[Task] Your answer should hold exactly the lines below from the line with "### Teste 1: Valores Corretos" through the line with "de Hyper-V. |", both included, and no pictures at all.
*** Provided entries Section Begins ***
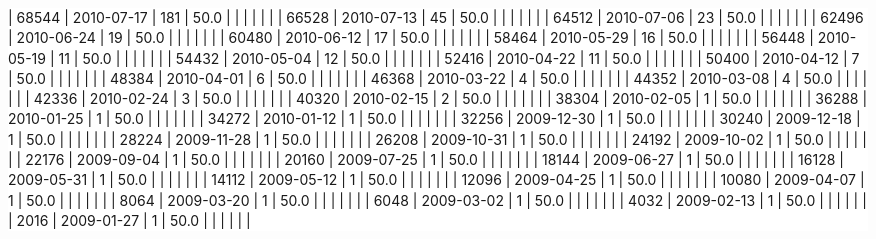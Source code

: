 | 68544  | 2010-07-17 | 181         | 50.0         |             |             |             |             |             | 
| 66528  | 2010-07-13 | 45          | 50.0         |             |             |             |             |             | 
| 64512  | 2010-07-06 | 23          | 50.0         |             |             |             |             |             | 
| 62496  | 2010-06-24 | 19          | 50.0         |             |             |             |             |             | 
| 60480  | 2010-06-12 | 17          | 50.0         |             |             |             |             |             | 
| 58464  | 2010-05-29 | 16          | 50.0         |             |             |             |             |             | 
| 56448  | 2010-05-19 | 11          | 50.0         |             |             |             |             |             | 
| 54432  | 2010-05-04 | 12          | 50.0         |             |             |             |             |             | 
| 52416  | 2010-04-22 | 11          | 50.0         |             |             |             |             |             | 
| 50400  | 2010-04-12 | 7           | 50.0         |             |             |             |             |             | 
| 48384  | 2010-04-01 | 6           | 50.0         |             |             |             |             |             | 
| 46368  | 2010-03-22 | 4           | 50.0         |             |             |             |             |             | 
| 44352  | 2010-03-08 | 4           | 50.0         |             |             |             |             |             | 
| 42336  | 2010-02-24 | 3           | 50.0         |             |             |             |             |             | 
| 40320  | 2010-02-15 | 2           | 50.0         |             |             |             |             |             | 
| 38304  | 2010-02-05 | 1           | 50.0         |             |             |             |             |             | 
| 36288  | 2010-01-25 | 1           | 50.0         |             |             |             |             |             | 
| 34272  | 2010-01-12 | 1           | 50.0         |             |             |             |             |             | 
| 32256  | 2009-12-30 | 1           | 50.0         |             |             |             |             |             | 
| 30240  | 2009-12-18 | 1           | 50.0         |             |             |             |             |             | 
| 28224  | 2009-11-28 | 1           | 50.0         |             |             |             |             |             | 
| 26208  | 2009-10-31 | 1           | 50.0         |             |             |             |             |             | 
| 24192  | 2009-10-02 | 1           | 50.0         |             |             |             |             |             | 
| 22176  | 2009-09-04 | 1           | 50.0         |             |             |             |             |             | 
| 20160  | 2009-07-25 | 1           | 50.0         |             |             |             |             |             | 
| 18144  | 2009-06-27 | 1           | 50.0         |             |             |             |             |             | 
| 16128  | 2009-05-31 | 1           | 50.0         |             |             |             |             |             | 
| 14112  | 2009-05-12 | 1           | 50.0         |             |             |             |             |             | 
| 12096  | 2009-04-25 | 1           | 50.0         |             |             |             |             |             | 
| 10080  | 2009-04-07 | 1           | 50.0         |             |             |             |             |             | 
| 8064   | 2009-03-20 | 1           | 50.0         |             |             |             |             |             | 
| 6048   | 2009-03-02 | 1           | 50.0         |             |             |             |             |             | 
| 4032   | 2009-02-13 | 1           | 50.0         |             |             |             |             |             | 
| 2016   | 2009-01-27 | 1           | 50.0         |             |             |             |             |             | 
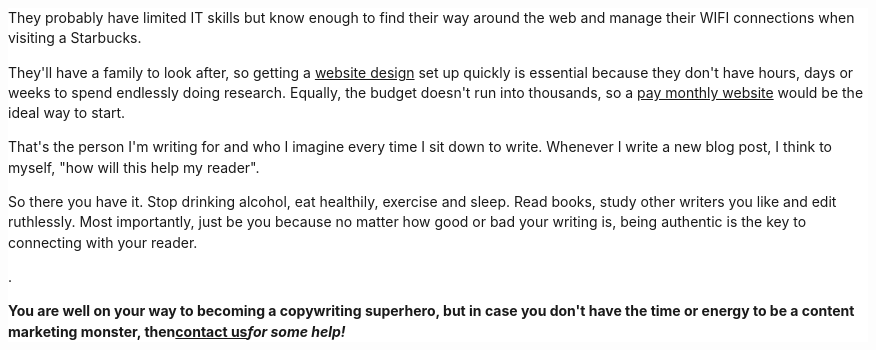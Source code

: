 They probably have limited IT skills but know enough to find their way around the web and manage their WIFI connections when visiting a Starbucks.

They'll have a family to look after, so getting a [website design](https://www.webuildstores.co.uk/website-design) set up quickly is essential because they don't have hours, days or weeks to spend endlessly doing research. Equally, the budget doesn't run into thousands, so a [pay monthly website](https://www.webuildstores.co.uk/pay-monthly-websites) would be the ideal way to start.

That's the person I'm writing for and who I imagine every time I sit down to write. Whenever I write a new blog post, I think to myself, "how will this help my reader".

So there you have it. Stop drinking alcohol, eat healthily, exercise and sleep. Read books, study other writers you like and edit ruthlessly. Most importantly, just be you because no matter how good or bad your writing is, being authentic is the key to connecting with your reader.

.

**You are well on your way to becoming a copywriting superhero, but in case you don't have the time or energy to be a content marketing monster, then**[**__contact us__**](https://www.webuildstores.co.uk/contact)**_for some help!_**
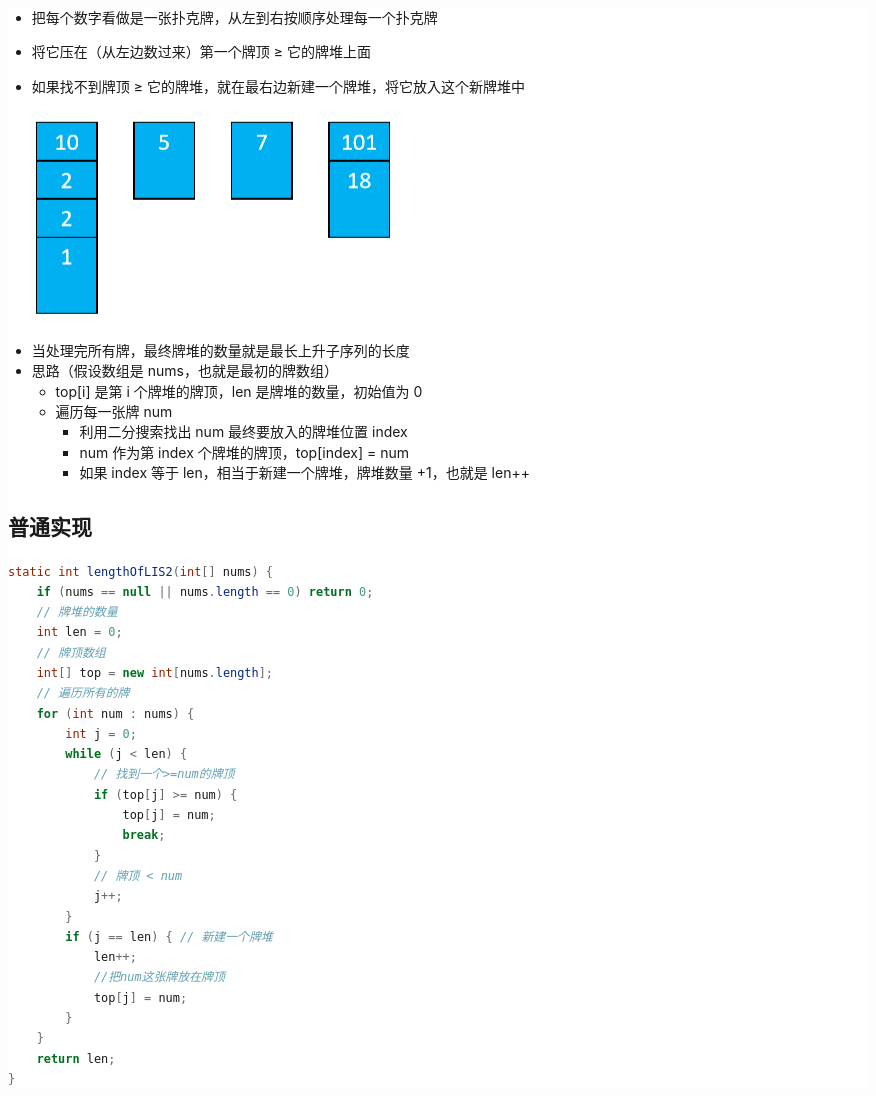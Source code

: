 - 把每个数字看做是一张扑克牌，从左到右按顺序处理每一个扑克牌 

- 将它压在（从左边数过来）第一个牌顶 ≥ 它的牌堆上面 
- 如果找不到牌顶 ≥ 它的牌堆，就在最右边新建一个牌堆，将它放入这个新牌堆中

![image-20200318000726706](图片.assets/image-20200318000726706.png)

- 当处理完所有牌，最终牌堆的数量就是最长上升子序列的长度
- 思路（假设数组是 nums，也就是最初的牌数组） 
  - top[i] 是第 i 个牌堆的牌顶，len 是牌堆的数量，初始值为 0 
  - 遍历每一张牌 num 
    - 利用二分搜索找出 num 最终要放入的牌堆位置 index 
    - num 作为第 index 个牌堆的牌顶，top[index] = num 
    - 如果 index 等于 len，相当于新建一个牌堆，牌堆数量 +1，也就是 len++

## 普通实现

```java
static int lengthOfLIS2(int[] nums) {
    if (nums == null || nums.length == 0) return 0;
    // 牌堆的数量
    int len = 0;
    // 牌顶数组
    int[] top = new int[nums.length];
    // 遍历所有的牌
    for (int num : nums) {
        int j = 0;
        while (j < len) {
            // 找到一个>=num的牌顶
            if (top[j] >= num) {
                top[j] = num;
                break;
            }
            // 牌顶 < num
            j++;
        }
        if (j == len) { // 新建一个牌堆
            len++;
            //把num这张牌放在牌顶
            top[j] = num;
        }
    }
    return len;
}
```
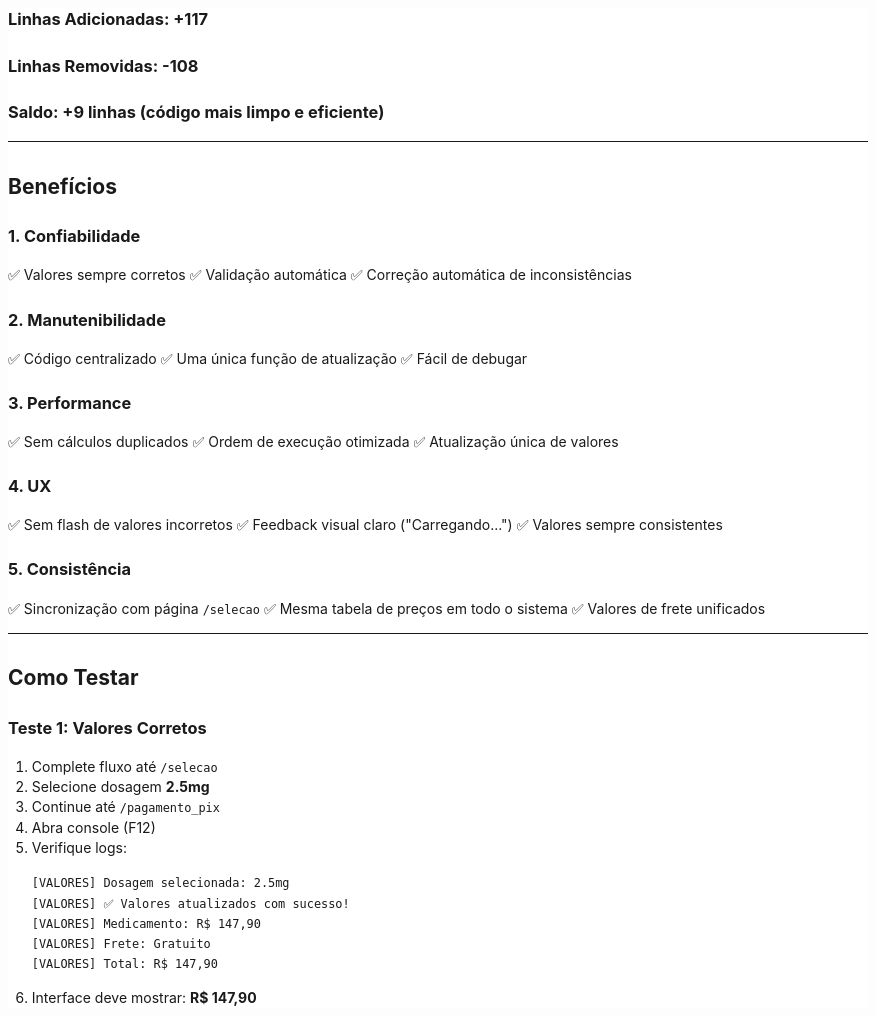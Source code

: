 ### Linhas Adicionadas: +117
### Linhas Removidas: -108
### Saldo: +9 linhas (código mais limpo e eficiente)

---

## Benefícios

### 1. **Confiabilidade**
✅ Valores sempre corretos
✅ Validação automática
✅ Correção automática de inconsistências

### 2. **Manutenibilidade**
✅ Código centralizado
✅ Uma única função de atualização
✅ Fácil de debugar

### 3. **Performance**
✅ Sem cálculos duplicados
✅ Ordem de execução otimizada
✅ Atualização única de valores

### 4. **UX**
✅ Sem flash de valores incorretos
✅ Feedback visual claro ("Carregando...")
✅ Valores sempre consistentes

### 5. **Consistência**
✅ Sincronização com página `/selecao`
✅ Mesma tabela de preços em todo o sistema
✅ Valores de frete unificados

---

## Como Testar

### Teste 1: Valores Corretos

1. Complete fluxo até `/selecao`
2. Selecione dosagem **2.5mg**
3. Continue até `/pagamento_pix`
4. Abra console (F12)
5. Verifique logs:
   ```
   [VALORES] Dosagem selecionada: 2.5mg
   [VALORES] ✅ Valores atualizados com sucesso!
   [VALORES] Medicamento: R$ 147,90
   [VALORES] Frete: Gratuito
   [VALORES] Total: R$ 147,90
   ```
6. Interface deve mostrar: **R$ 147,90**
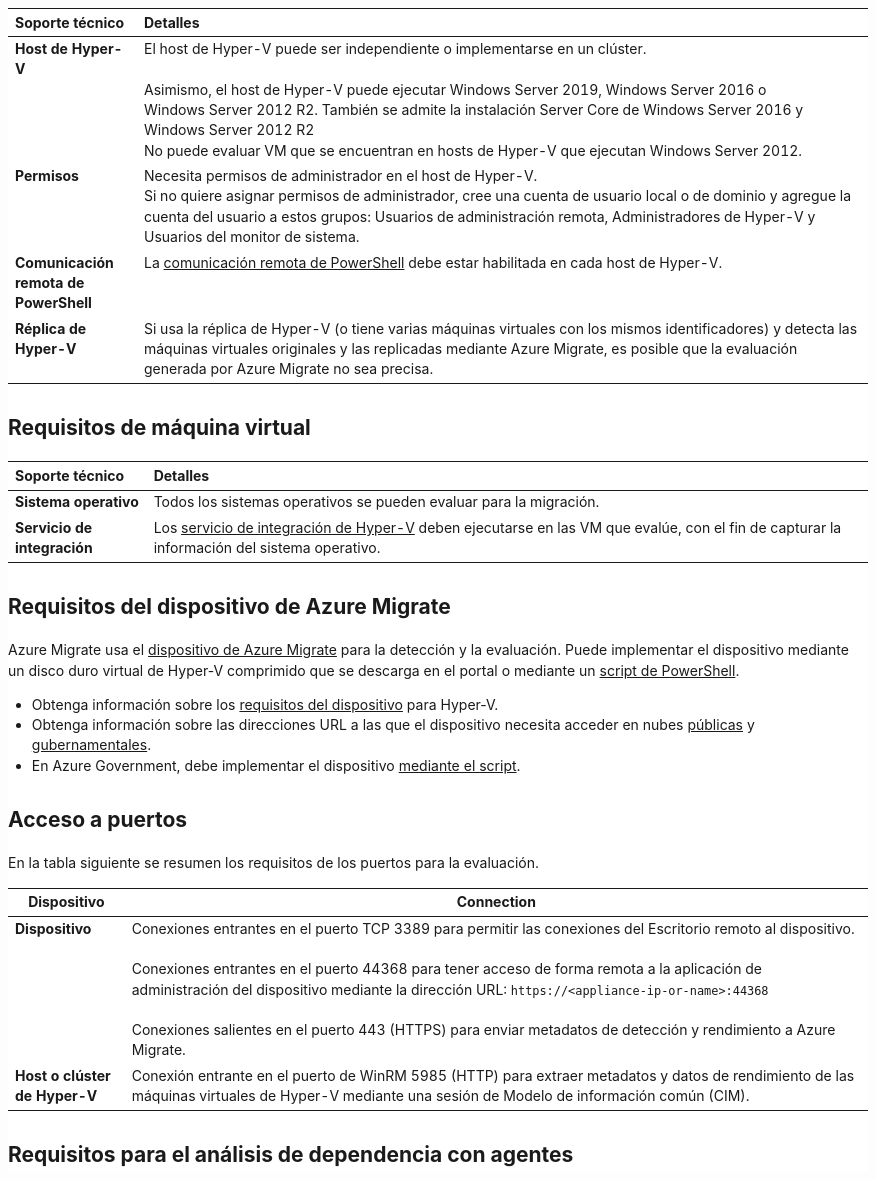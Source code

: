 | **Soporte técnico**                | **Detalles**               
| :-------------------       | :------------------- |
| **Host de Hyper-V**       | El host de Hyper-V puede ser independiente o implementarse en un clúster.<br/><br/> Asimismo, el host de Hyper-V puede ejecutar Windows Server 2019, Windows Server 2016 o Windows Server 2012 R2. También se admite la instalación Server Core de Windows Server 2016 y Windows Server 2012 R2 <br/>No puede evaluar VM que se encuentran en hosts de Hyper-V que ejecutan Windows Server 2012.
| **Permisos**           | Necesita permisos de administrador en el host de Hyper-V. <br/> Si no quiere asignar permisos de administrador, cree una cuenta de usuario local o de dominio y agregue la cuenta del usuario a estos grupos: Usuarios de administración remota, Administradores de Hyper-V y Usuarios del monitor de sistema. |
| **Comunicación remota de PowerShell**   | La [comunicación remota de PowerShell](/powershell/module/microsoft.powershell.core/enable-psremoting?view=powershell-7) debe estar habilitada en cada host de Hyper-V. |
| **Réplica de Hyper-V**       | Si usa la réplica de Hyper-V (o tiene varias máquinas virtuales con los mismos identificadores) y detecta las máquinas virtuales originales y las replicadas mediante Azure Migrate, es posible que la evaluación generada por Azure Migrate no sea precisa. |


## <a name="vm-requirements"></a>Requisitos de máquina virtual

| **Soporte técnico**                  | **Detalles**               
| :----------------------------- | :------------------- |
| **Sistema operativo** | Todos los sistemas operativos se pueden evaluar para la migración.  |
| **Servicio de integración**       | Los [servicio de integración de Hyper-V](/virtualization/hyper-v-on-windows/reference/integration-services) deben ejecutarse en las VM que evalúe, con el fin de capturar la información del sistema operativo. |


## <a name="azure-migrate-appliance-requirements"></a>Requisitos del dispositivo de Azure Migrate

Azure Migrate usa el [dispositivo de Azure Migrate](migrate-appliance.md) para la detección y la evaluación. Puede implementar el dispositivo mediante un disco duro virtual de Hyper-V comprimido que se descarga en el portal o mediante un [script de PowerShell](deploy-appliance-script.md).

- Obtenga información sobre los [requisitos del dispositivo](migrate-appliance.md#appliance---hyper-v) para Hyper-V.
- Obtenga información sobre las direcciones URL a las que el dispositivo necesita acceder en nubes [públicas](migrate-appliance.md#public-cloud-urls) y [gubernamentales](migrate-appliance.md#government-cloud-urls).
- En Azure Government, debe implementar el dispositivo [mediante el script](deploy-appliance-script-government.md).

## <a name="port-access"></a>Acceso a puertos

En la tabla siguiente se resumen los requisitos de los puertos para la evaluación.

**Dispositivo** | **Connection**
--- | ---
**Dispositivo** | Conexiones entrantes en el puerto TCP 3389 para permitir las conexiones del Escritorio remoto al dispositivo.<br/><br/> Conexiones entrantes en el puerto 44368 para tener acceso de forma remota a la aplicación de administración del dispositivo mediante la dirección URL: ``` https://<appliance-ip-or-name>:44368 ```<br/><br/> Conexiones salientes en el puerto 443 (HTTPS) para enviar metadatos de detección y rendimiento a Azure Migrate.
**Host o clúster de Hyper-V** | Conexión entrante en el puerto de WinRM 5985 (HTTP) para extraer metadatos y datos de rendimiento de las máquinas virtuales de Hyper-V mediante una sesión de Modelo de información común (CIM).

## <a name="agent-based-dependency-analysis-requirements"></a>Requisitos para el análisis de dependencia con agentes
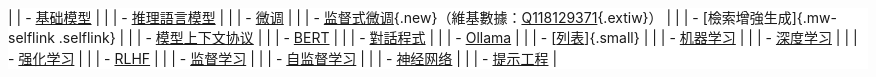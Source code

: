 |                                                                                                   |   - [基础模型](/wiki/%E5%9F%BA%E7%A1%80%E6%A8%A1%E5%9E%8B "基础模型")                                                                                                                                                                  |
|                                                                                                   |   - [推理語言模型](/wiki/%E6%8E%A8%E7%90%86%E8%AA%9E%E8%A8%80%E6%A8%A1%E5%9E%8B "推理語言模型")                                                                                                                                        |
|                                                                                                   |   - [微调](/wiki/%E5%BE%AE%E8%B0%83_(%E6%B7%B1%E5%BA%A6%E5%AD%A6%E4%B9%A0) "微调 (深度学习)")                                                                                                                                          |
|                                                                                                   |     - [监督式微调](/w/index.php?title=%E7%9B%91%E7%9D%A3%E5%BC%8F%E5%BE%AE%E8%B0%83&action=edit&redlink=1 "监督式微调（页面不存在）"){.new}（維基數據：[Q118129371](https://www.wikidata.org/wiki/Q118129371 "d:Q118129371"){.extiw}） |
|                                                                                                   |   - [檢索增強生成]{.mw-selflink .selflink}                                                                                                                                                                                             |
|                                                                                                   |   - [模型上下文协议](/wiki/%E6%A8%A1%E5%9E%8B%E4%B8%8A%E4%B8%8B%E6%96%87%E5%8D%8F%E8%AE%AE "模型上下文协议")                                                                                                                           |
|                                                                                                   |   - [BERT](/wiki/BERT "BERT")                                                                                                                                                                                                          |
|                                                                                                   |   - [對話程式](/wiki/%E5%B0%8D%E8%A9%B1%E7%A8%8B%E5%BC%8F%E8%AA%9E%E8%A8%80%E6%A8%A1%E5%9E%8B "對話程式語言模型")                                                                                                                      |
|                                                                                                   |   - [Ollama](/wiki/Ollama "Ollama")                                                                                                                                                                                                    |
|                                                                                                   |   - [[列表](/wiki/%E5%A4%A7%E5%9E%8B%E8%AF%AD%E8%A8%80%E6%A8%A1%E5%9E%8B%E5%88%97%E8%A1%A8 "大型语言模型列表")]{.small}                                                                                                                |
|                                                                                                   | - [机器学习](/wiki/%E6%9C%BA%E5%99%A8%E5%AD%A6%E4%B9%A0 "机器学习")                                                                                                                                                                    |
|                                                                                                   |   - [深度学习](/wiki/%E6%B7%B1%E5%BA%A6%E5%AD%A6%E4%B9%A0 "深度学习")                                                                                                                                                                  |
|                                                                                                   |   - [强化学习](/wiki/%E5%BC%BA%E5%8C%96%E5%AD%A6%E4%B9%A0 "强化学习")                                                                                                                                                                  |
|                                                                                                   |     - [RLHF](/wiki/%E5%9F%BA%E4%BA%8E%E4%BA%BA%E7%B1%BB%E5%8F%8D%E9%A6%88%E7%9A%84%E5%BC%BA%E5%8C%96%E5%AD%A6%E4%B9%A0 "基于人类反馈的强化学习")                                                                                       |
|                                                                                                   |   - [监督学习](/wiki/%E7%9B%91%E7%9D%A3%E5%AD%A6%E4%B9%A0 "监督学习")                                                                                                                                                                  |
|                                                                                                   |     - [自监督学习](/wiki/%E8%87%AA%E7%9B%91%E7%9D%A3%E5%AD%A6%E4%B9%A0 "自监督学习")                                                                                                                                                   |
|                                                                                                   | - [神经网络](/wiki/%E4%BA%BA%E5%B7%A5%E7%A5%9E%E7%BB%8F%E7%BD%91%E7%BB%9C "人工神经网络")                                                                                                                                              |
|                                                                                                   | - [提示工程](/wiki/%E6%8F%90%E7%A4%BA%E5%B7%A5%E7%A8%8B "提示工程")                                                                                                                                                                    |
*** Provided entries Section Ends ***
[Response to this exercise]
### Teste 1: Valores Corretos

1. Complete fluxo até `/selecao`
2. Selecione dosagem **2.5mg**
3. Continue até `/pagamento_pix`
4. Abra console (F12)
5. Verifique logs:
   ```
   [VALORES] Dosagem selecionada: 2.5mg
   [VALORES] ✅ Valores atualizados com sucesso!
   [VALORES] Medicamento: R$ 147,90
   [VALORES] Frete: Gratuito
   [VALORES] Total: R$ 147,90
   ```
6. Interface deve mostrar: **R$ 147,90**
Source code

: | **Soporte técnico**                | **Detalles**               
| :-------------------       | :------------------- |
| **Host de Hyper-V**       | El host de Hyper-V puede ser independiente o implementarse en un clúster.<br/><br/> Asimismo, el host de Hyper-V puede ejecutar Windows Server 2019, Windows Server 2016 o Windows Server 2012 R2. También se admite la instalación Server Core de Windows Server 2016 y Windows Server 2012 R2 <br/>No puede evaluar VM que se encuentran en hosts de Hyper-V que ejecutan Windows Server 2012.
| **Permisos**           | Necesita permisos de administrador en el host de Hyper-V. <br/> Si no quiere asignar permisos de administrador, cree una cuenta de usuario local o de dominio y agregue la cuenta del usuario a estos grupos: Usuarios de administración remota, Administradores de Hyper-V y Usuarios del monitor de sistema. |
| **Comunicación remota de PowerShell**   | La [comunicación remota de PowerShell](/powershell/module/microsoft.powershell.core/enable-psremoting?view=powershell-7) debe estar habilitada en cada host de Hyper-V. |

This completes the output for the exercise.